3. On 30 October 2013 the respondent decided to revoke the appellant’s EEA residence card after receiving evidence from an immigration firm acting for the sponsor. In a letter dated 15 February 2013 her representatives informed the respondent that the sponsor’s marriage to the appellant had been dissolved, and that the original divorce certificate was attached for ease of reference.
4. The appellant appealed against the decision to revoke his EEA residence card, and his appeal came before First-tier Tribunal Judge Walker on 25 June 2014. The appellant did not attend and was not represented. The reason for this was that he was in prison on remand at the time in relation to charges of which he was eventually acquitted.
5. In a decision promulgated on 30 June 2014, Judge Walker noted that within the respondent’s bundle there was a Statutory Declaration from the parents of the appellant and the sponsor dated 18 December 2012. They affirmed that the appellant and the sponsor had entered into a customary marriage on 25 December 2009 and that their marriage was dissolved in customary fashion by the families on both sides on 10 December 2012.
6. In the light of this evidence, Judge Walker found that on the balance of probabilities the appellant’s marriage had been dissolved and that there was no evidence at all from the appellant to show that the marriage was still subsisting. In the circumstances, he held that the respondent was entitled to revoke the appellant’s EEA residence card.
7. The appellant remained in the UK, and on 31 August 2023 he made an application for a grant of settled status under the EUSS. In support of the application, the appellant relied on a Decree Nisi and a Decree Absolute issued by the Family Court in Birmingham.
8. In the Decree Nisi dated 12 January 2021, District Judge Singh held that the applicant and the respondent had lived apart for a continuous period of at least two years immediately preceding the presentation of the application, and the respondent consented to the decree being granted. The Judge further held that the Ghanaian marriage which was solemnised on 25 December 2009 had broken down irretrievably.

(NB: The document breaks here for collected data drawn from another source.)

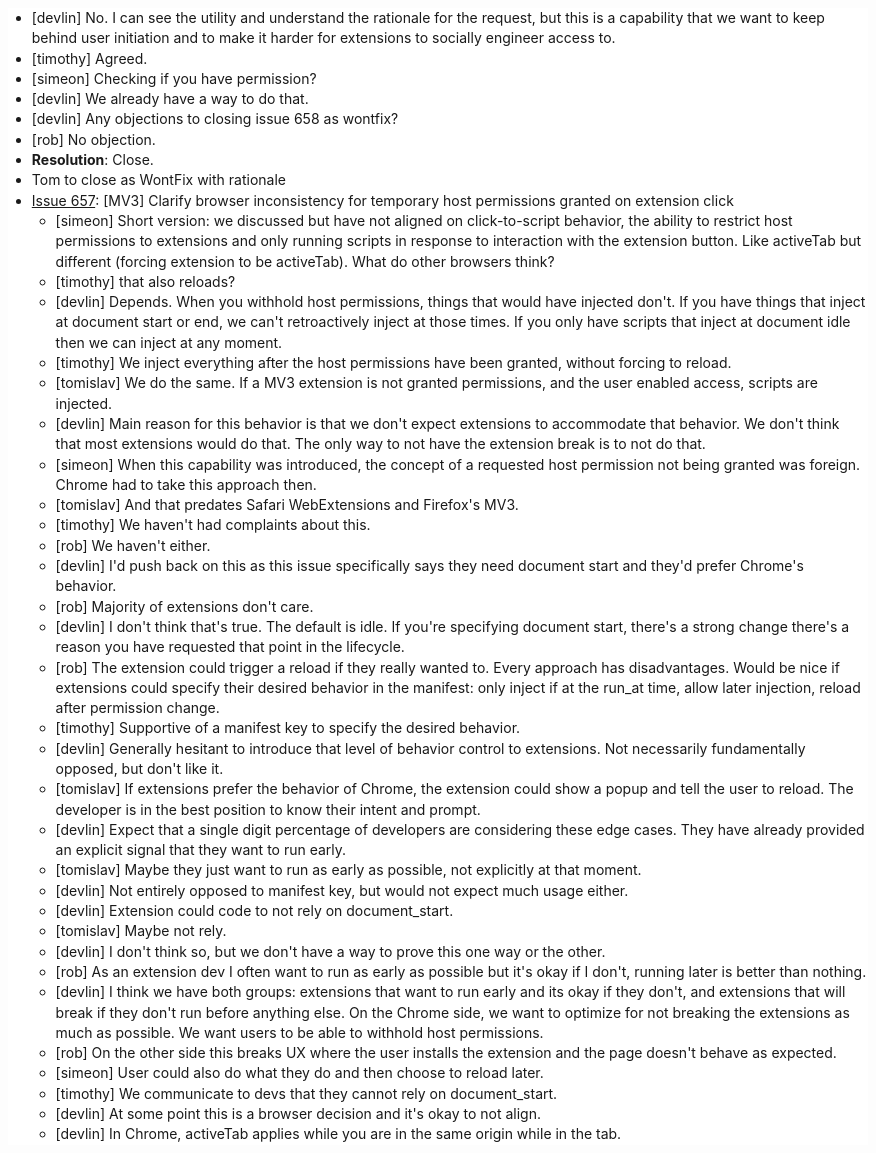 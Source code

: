    * [devlin] No. I can see the utility and understand the rationale for the request, but this is a capability that we want to keep behind user initiation and to make it harder for extensions to socially engineer access to.
   * [timothy]  Agreed.
   * [simeon] Checking if you have permission?
   * [devlin] We already have a way to do that.
   * [devlin] Any objections to closing issue 658 as wontfix?
   * [rob] No objection.
   * **Resolution**: Close.
   * Tom to close as WontFix with rationale
 * [Issue 657](https://github.com/w3c/webextensions/issues/657): [MV3] Clarify browser inconsistency for temporary host permissions granted on extension click
   * [simeon] Short version: we discussed but have not aligned on click-to-script behavior, the ability to restrict host permissions to extensions and only running scripts in response to interaction with the extension button. Like activeTab but different (forcing extension to be activeTab). What do other browsers think?
   * [timothy] that also reloads?
   * [devlin]  Depends. When you withhold host permissions, things that would have injected don't. If you have things that inject at document start or end, we can't retroactively inject at those times. If you only have scripts that inject at document idle then we can inject at any moment.
   * [timothy] We inject everything after the host permissions have been granted, without forcing to reload.
   * [tomislav] We do the same. If a MV3 extension is not granted permissions, and the user enabled access, scripts are injected.
   * [devlin] Main reason for this behavior is that we don't expect extensions to accommodate that behavior. We don't think that most extensions would do that. The only way to not have the extension break is to not do that.
   * [simeon] When this capability was introduced, the concept of a requested host permission not being granted was foreign. Chrome had to take this approach then.
   * [tomislav] And that predates Safari WebExtensions and Firefox's MV3.
   * [timothy] We haven't had complaints about this.
   * [rob] We haven't either.
   * [devlin]  I'd push back on this as this issue specifically says they need document start and they'd prefer Chrome's behavior.
   * [rob] Majority of extensions don't care.
   * [devlin] I don't think that's true. The default is idle. If you're specifying document start, there's a strong change there's a reason you have requested that point in the lifecycle.
   * [rob] The extension could trigger a reload if they really wanted to. Every approach has disadvantages. Would be nice if extensions could specify their desired behavior in the manifest: only inject if at the run_at time, allow later injection, reload after permission change.
   * [timothy] Supportive of a manifest key to specify the desired behavior.
   * [devlin] Generally hesitant to introduce that level of behavior control to extensions. Not necessarily fundamentally opposed, but don't like it.
   * [tomislav] If extensions prefer the behavior of Chrome, the extension could show a popup and tell the user to reload. The developer is in the best position to know their intent and prompt.
   * [devlin] Expect that a single digit percentage of developers are considering these edge cases. They have already provided an explicit signal that they want to run early.
   * [tomislav] Maybe they just want to run as early as possible, not explicitly at that moment.
   * [devlin] Not entirely opposed to manifest key, but would not expect much usage either.
   * [devlin] Extension could code to not rely on document_start.
   * [tomislav] Maybe not rely.
   * [devlin] I don't think so, but we don't have a way to prove this one way or the other.
   * [rob] As an extension dev I often want to run as early as possible but it's okay if I don't, running later is better than nothing.
   * [devlin] I think we have both groups: extensions that want to run early and its okay if they don't, and extensions that will break if they don't run before anything else. On the Chrome side, we want to optimize for not breaking the extensions as much as possible. We want users to be able to withhold host permissions.
   * [rob] On the other side this breaks UX where the user installs the extension and the page doesn't behave as expected.
   * [simeon] User could also do what they do and then choose to reload later.
   * [timothy] We communicate to devs that they cannot rely on document_start.
   * [devlin] At some point this is a browser decision and it's okay to not align.
   * [devlin] In Chrome, activeTab applies while you are in the same origin while in the tab. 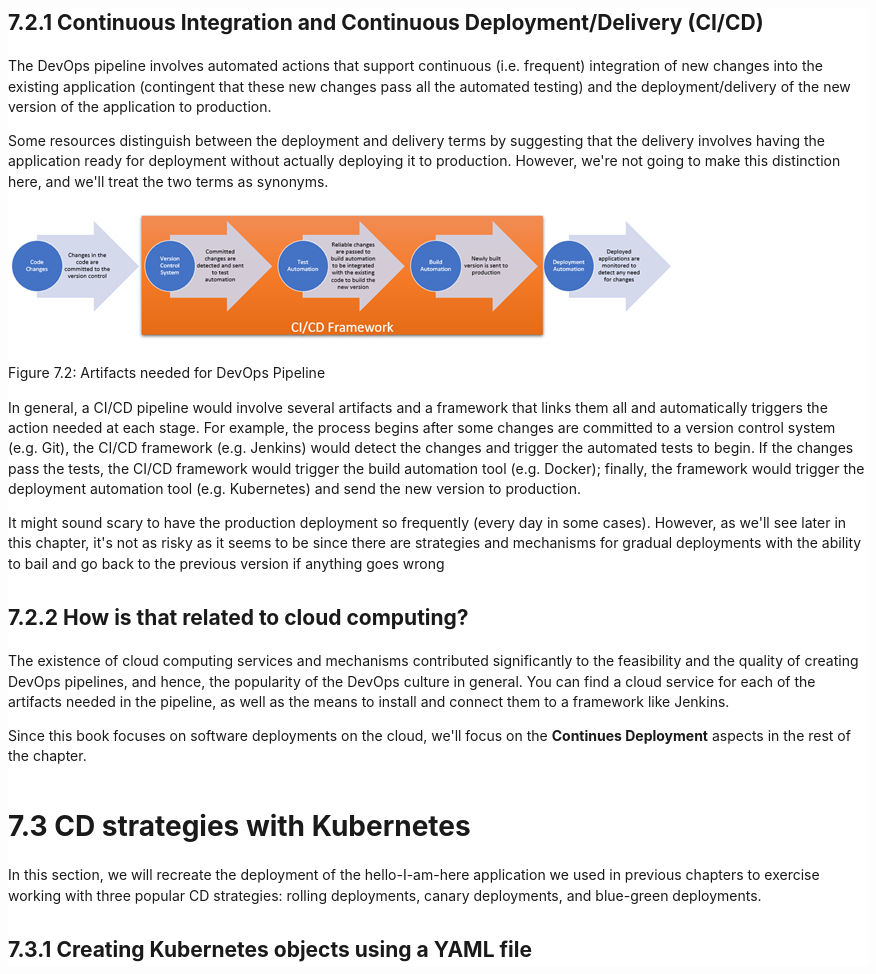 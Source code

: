 ## 7.2.1 Continuous Integration and Continuous Deployment/Delivery (CI/CD)

The DevOps pipeline involves automated actions that support continuous (i.e. frequent) integration of new changes into the existing application (contingent that these new changes pass all the automated testing) and the deployment/delivery of the new version of the application to production.

Some resources distinguish between the deployment and delivery terms by suggesting that the delivery involves having the application ready for deployment without actually deploying it to production. However, we&#39;re not going to make this distinction here, and we&#39;ll treat the two terms as synonyms.

![Artifacts needed for DevOps Pipeline](pictures/Picture7.2.png)

Figure 7.2: Artifacts needed for DevOps Pipeline

In general, a CI/CD pipeline would involve several artifacts and a framework that links them all and automatically triggers the action needed at each stage. For example, the process begins after some changes are committed to a version control system (e.g. Git), the CI/CD framework (e.g. Jenkins) would detect the changes and trigger the automated tests to begin. If the changes pass the tests, the CI/CD framework would trigger the build automation tool (e.g. Docker); finally, the framework would trigger the deployment automation tool (e.g. Kubernetes) and send the new version to production.

It might sound scary to have the production deployment so frequently (every day in some cases). However, as we&#39;ll see later in this chapter, it&#39;s not as risky as it seems to be since there are strategies and mechanisms for gradual deployments with the ability to bail and go back to the previous version if anything goes wrong

## 7.2.2 How is that related to cloud computing?

The existence of cloud computing services and mechanisms contributed significantly to the feasibility and the quality of creating DevOps pipelines, and hence, the popularity of the DevOps culture in general. You can find a cloud service for each of the artifacts needed in the pipeline, as well as the means to install and connect them to a framework like Jenkins.

Since this book focuses on software deployments on the cloud, we&#39;ll focus on the **Continues Deployment** aspects in the rest of the chapter.

# 7.3 CD strategies with Kubernetes

In this section, we will recreate the deployment of the hello-I-am-here application we used in previous chapters to exercise working with three popular CD strategies: rolling deployments, canary deployments, and blue-green deployments.

## 7.3.1 Creating Kubernetes objects using a YAML file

9. In the Decree Absolute dated 25 February 2021, the Family Court certified that the marriage solemnised on 25 December 2009 had legally ended.
10. In the reasons for refusal letter (RFRL), the respondent said that the appellant had not provided sufficient evidence that before he or the relevant EEA citizen had begun proceedings to terminate the marriage, it had lasted for at least 3 years. This was because the “Ghanaian Decree Absolute” (sic) previously submitted was dated 18 December 2012, which was only 2 years 11 months and 24 days after the date of his marriage on 25 December 2009, as proven by his Ghanaian marriage certificate. The Decree Absolute dated 25 February 2021 was noted. However, this could not be accepted as the date of termination of the marriage due to the prior submission of the Ghanaian Decree Absolute dated 18 December 2012. This was the date when the marriage to his EEA sponsor was terminated and the appellant ceased to be the family member of a relevant EEA citizen. Therefore, the appellant did not meet the requirements for settled status as a former family member of a relevant EEA citizen who had retained a right of residence.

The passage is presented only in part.